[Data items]
※
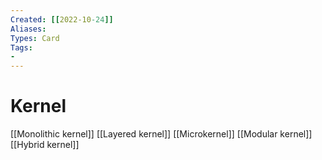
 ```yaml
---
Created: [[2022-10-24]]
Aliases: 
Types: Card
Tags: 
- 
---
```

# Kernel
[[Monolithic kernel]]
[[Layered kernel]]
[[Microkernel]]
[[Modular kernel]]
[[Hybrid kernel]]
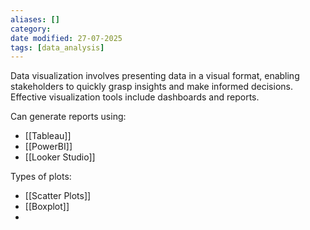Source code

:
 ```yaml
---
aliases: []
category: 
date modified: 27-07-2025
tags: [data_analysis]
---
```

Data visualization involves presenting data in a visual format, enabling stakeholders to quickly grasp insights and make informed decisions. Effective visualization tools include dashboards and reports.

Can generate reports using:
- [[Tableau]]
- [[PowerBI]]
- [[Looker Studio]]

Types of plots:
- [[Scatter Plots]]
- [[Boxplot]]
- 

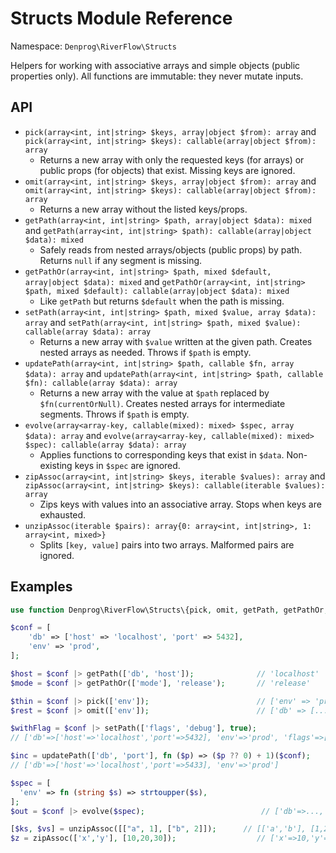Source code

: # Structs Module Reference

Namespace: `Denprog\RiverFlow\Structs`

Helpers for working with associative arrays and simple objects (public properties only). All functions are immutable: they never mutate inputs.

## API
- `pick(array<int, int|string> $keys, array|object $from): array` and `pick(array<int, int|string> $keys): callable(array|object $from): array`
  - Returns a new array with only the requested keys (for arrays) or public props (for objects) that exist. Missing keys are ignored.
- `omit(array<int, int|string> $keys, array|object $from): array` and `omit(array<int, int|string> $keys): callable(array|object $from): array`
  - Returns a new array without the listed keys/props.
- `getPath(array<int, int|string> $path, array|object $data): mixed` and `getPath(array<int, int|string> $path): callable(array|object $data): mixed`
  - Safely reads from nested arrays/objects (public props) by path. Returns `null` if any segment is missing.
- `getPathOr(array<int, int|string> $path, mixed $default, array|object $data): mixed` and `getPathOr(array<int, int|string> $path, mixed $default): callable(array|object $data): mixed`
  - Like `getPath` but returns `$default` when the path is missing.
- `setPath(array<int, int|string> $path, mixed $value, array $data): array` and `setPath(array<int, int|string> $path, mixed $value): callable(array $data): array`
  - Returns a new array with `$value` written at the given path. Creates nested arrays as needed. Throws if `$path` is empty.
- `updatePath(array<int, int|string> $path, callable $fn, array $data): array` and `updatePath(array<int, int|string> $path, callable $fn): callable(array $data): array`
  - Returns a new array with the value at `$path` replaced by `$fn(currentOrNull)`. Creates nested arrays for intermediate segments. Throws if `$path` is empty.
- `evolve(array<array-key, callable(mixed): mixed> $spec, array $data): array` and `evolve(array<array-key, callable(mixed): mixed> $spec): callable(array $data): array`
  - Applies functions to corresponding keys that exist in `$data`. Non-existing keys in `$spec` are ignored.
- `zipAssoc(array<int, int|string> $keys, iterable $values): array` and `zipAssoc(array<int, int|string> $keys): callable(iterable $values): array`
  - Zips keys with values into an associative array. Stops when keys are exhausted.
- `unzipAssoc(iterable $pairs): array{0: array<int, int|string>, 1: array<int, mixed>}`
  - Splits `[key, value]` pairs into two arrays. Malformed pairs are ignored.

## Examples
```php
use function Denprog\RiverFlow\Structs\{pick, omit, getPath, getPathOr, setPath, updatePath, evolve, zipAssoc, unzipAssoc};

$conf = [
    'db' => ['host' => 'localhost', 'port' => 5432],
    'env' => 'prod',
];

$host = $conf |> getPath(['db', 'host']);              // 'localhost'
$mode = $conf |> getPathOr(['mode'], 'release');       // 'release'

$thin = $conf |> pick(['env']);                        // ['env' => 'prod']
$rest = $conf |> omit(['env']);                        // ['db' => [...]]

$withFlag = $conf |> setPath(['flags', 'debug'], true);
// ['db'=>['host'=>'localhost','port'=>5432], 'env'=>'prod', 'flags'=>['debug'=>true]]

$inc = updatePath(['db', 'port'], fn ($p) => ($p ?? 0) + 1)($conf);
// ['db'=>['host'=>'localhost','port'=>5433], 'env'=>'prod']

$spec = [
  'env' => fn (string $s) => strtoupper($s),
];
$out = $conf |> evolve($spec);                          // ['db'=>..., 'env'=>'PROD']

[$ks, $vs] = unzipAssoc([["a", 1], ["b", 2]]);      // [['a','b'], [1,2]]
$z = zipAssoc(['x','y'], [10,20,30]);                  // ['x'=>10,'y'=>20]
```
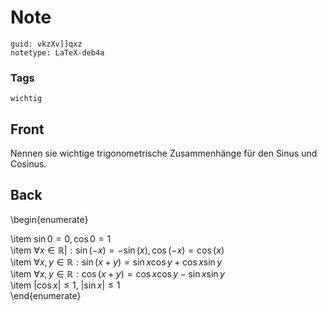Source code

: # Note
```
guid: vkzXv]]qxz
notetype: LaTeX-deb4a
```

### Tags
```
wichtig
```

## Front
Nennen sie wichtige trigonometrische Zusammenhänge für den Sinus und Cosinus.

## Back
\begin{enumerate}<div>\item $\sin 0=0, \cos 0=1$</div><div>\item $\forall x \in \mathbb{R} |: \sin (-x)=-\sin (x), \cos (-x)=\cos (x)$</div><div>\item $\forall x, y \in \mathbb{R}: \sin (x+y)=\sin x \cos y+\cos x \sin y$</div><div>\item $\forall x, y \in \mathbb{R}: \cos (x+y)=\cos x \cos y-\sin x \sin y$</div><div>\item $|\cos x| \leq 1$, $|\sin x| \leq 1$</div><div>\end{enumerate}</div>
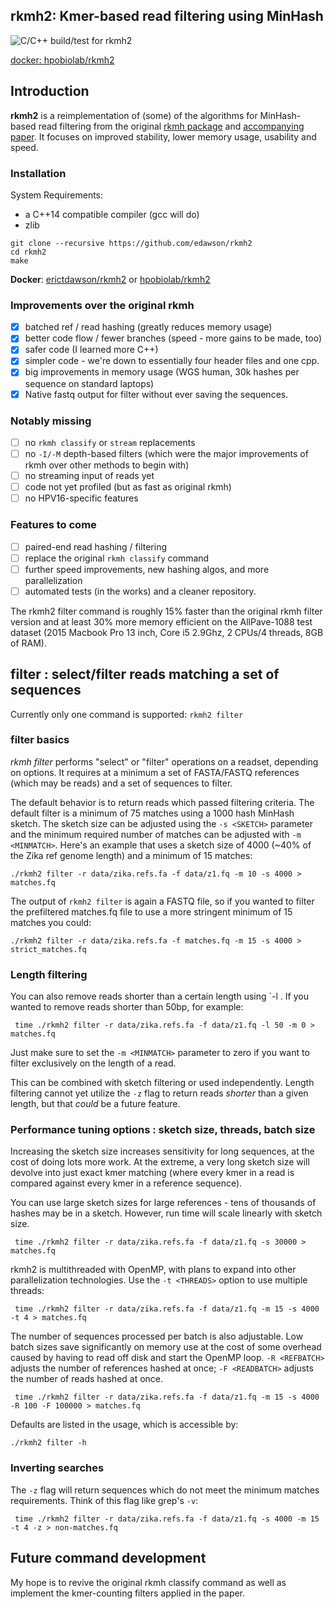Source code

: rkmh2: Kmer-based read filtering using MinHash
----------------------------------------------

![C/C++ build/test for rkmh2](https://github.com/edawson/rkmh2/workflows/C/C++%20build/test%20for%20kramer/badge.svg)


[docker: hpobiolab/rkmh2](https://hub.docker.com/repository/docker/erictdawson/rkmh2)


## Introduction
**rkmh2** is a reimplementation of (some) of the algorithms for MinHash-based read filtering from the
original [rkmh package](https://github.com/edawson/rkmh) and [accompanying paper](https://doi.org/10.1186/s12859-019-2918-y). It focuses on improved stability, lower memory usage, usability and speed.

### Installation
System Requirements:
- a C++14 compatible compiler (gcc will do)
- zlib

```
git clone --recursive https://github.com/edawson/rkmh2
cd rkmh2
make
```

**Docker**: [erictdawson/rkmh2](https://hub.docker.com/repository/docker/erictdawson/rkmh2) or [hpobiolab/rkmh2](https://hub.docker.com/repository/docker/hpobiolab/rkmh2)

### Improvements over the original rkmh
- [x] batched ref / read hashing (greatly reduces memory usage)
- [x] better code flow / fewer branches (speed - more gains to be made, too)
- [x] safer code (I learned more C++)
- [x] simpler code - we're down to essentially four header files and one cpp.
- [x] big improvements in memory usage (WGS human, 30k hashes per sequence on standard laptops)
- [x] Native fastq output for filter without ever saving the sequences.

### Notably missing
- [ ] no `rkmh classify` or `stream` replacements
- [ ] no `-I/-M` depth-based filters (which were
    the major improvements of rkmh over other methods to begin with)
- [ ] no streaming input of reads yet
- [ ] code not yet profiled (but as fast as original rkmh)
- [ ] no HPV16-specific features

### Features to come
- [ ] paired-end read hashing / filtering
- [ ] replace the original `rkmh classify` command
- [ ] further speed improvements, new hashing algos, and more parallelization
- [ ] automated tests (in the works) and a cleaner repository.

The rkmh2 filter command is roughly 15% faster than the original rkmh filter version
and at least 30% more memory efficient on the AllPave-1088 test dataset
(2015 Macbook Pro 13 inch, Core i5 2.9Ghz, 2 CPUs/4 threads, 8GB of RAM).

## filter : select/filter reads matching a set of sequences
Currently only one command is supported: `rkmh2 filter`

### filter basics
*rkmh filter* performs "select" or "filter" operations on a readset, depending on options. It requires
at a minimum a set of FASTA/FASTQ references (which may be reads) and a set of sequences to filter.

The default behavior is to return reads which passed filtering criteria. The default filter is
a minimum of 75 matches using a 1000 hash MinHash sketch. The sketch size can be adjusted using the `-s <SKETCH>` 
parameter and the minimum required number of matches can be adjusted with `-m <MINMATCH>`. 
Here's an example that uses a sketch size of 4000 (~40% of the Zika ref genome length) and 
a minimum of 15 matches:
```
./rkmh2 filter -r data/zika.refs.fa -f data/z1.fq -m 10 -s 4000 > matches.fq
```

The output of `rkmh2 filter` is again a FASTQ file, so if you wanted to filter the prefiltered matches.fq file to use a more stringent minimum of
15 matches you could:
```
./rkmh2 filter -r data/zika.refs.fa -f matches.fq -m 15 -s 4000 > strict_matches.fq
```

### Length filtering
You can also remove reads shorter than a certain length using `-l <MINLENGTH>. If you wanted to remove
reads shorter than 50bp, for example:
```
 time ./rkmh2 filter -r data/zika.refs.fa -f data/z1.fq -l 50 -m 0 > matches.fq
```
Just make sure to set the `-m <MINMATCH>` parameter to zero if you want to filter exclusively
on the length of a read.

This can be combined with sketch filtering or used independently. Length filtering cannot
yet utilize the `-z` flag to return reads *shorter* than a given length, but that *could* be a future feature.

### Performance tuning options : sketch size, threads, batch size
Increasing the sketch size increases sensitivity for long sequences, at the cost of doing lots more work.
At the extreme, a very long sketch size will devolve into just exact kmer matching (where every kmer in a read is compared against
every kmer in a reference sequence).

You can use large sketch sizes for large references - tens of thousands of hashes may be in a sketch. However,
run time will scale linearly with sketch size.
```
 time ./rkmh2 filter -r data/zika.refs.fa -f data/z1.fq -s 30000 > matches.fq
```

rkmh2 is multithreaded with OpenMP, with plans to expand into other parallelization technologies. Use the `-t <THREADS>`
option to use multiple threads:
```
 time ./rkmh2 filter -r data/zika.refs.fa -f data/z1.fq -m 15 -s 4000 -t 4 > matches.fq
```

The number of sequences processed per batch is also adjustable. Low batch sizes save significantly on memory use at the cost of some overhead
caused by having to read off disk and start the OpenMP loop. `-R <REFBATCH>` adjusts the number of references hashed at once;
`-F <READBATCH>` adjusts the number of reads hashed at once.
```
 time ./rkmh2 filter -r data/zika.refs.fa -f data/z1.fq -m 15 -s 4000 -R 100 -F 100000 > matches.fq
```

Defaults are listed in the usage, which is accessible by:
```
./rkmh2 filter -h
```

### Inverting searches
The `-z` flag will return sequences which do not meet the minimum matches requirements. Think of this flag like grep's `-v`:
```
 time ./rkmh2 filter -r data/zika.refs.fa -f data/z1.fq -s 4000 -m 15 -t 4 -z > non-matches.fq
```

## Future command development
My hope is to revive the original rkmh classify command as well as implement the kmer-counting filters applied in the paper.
※
> [WHAT IS BEING ASKED]:
Nothing but the lines from the one that contains "Defaults are listed" through the end of the data above should appear, each reproduced exactly.

> [WRITTEN SOLUTION]:
Defaults are listed in the usage, which is accessible by:
```
./rkmh2 filter -h
```

### Inverting searches
The `-z` flag will return sequences which do not meet the minimum matches requirements. Think of this flag like grep's `-v`:
```
 time ./rkmh2 filter -r data/zika.refs.fa -f data/z1.fq -s 4000 -m 15 -t 4 -z > non-matches.fq
```

## Future command development
My hope is to revive the original rkmh classify command as well as implement the kmer-counting filters applied in the paper.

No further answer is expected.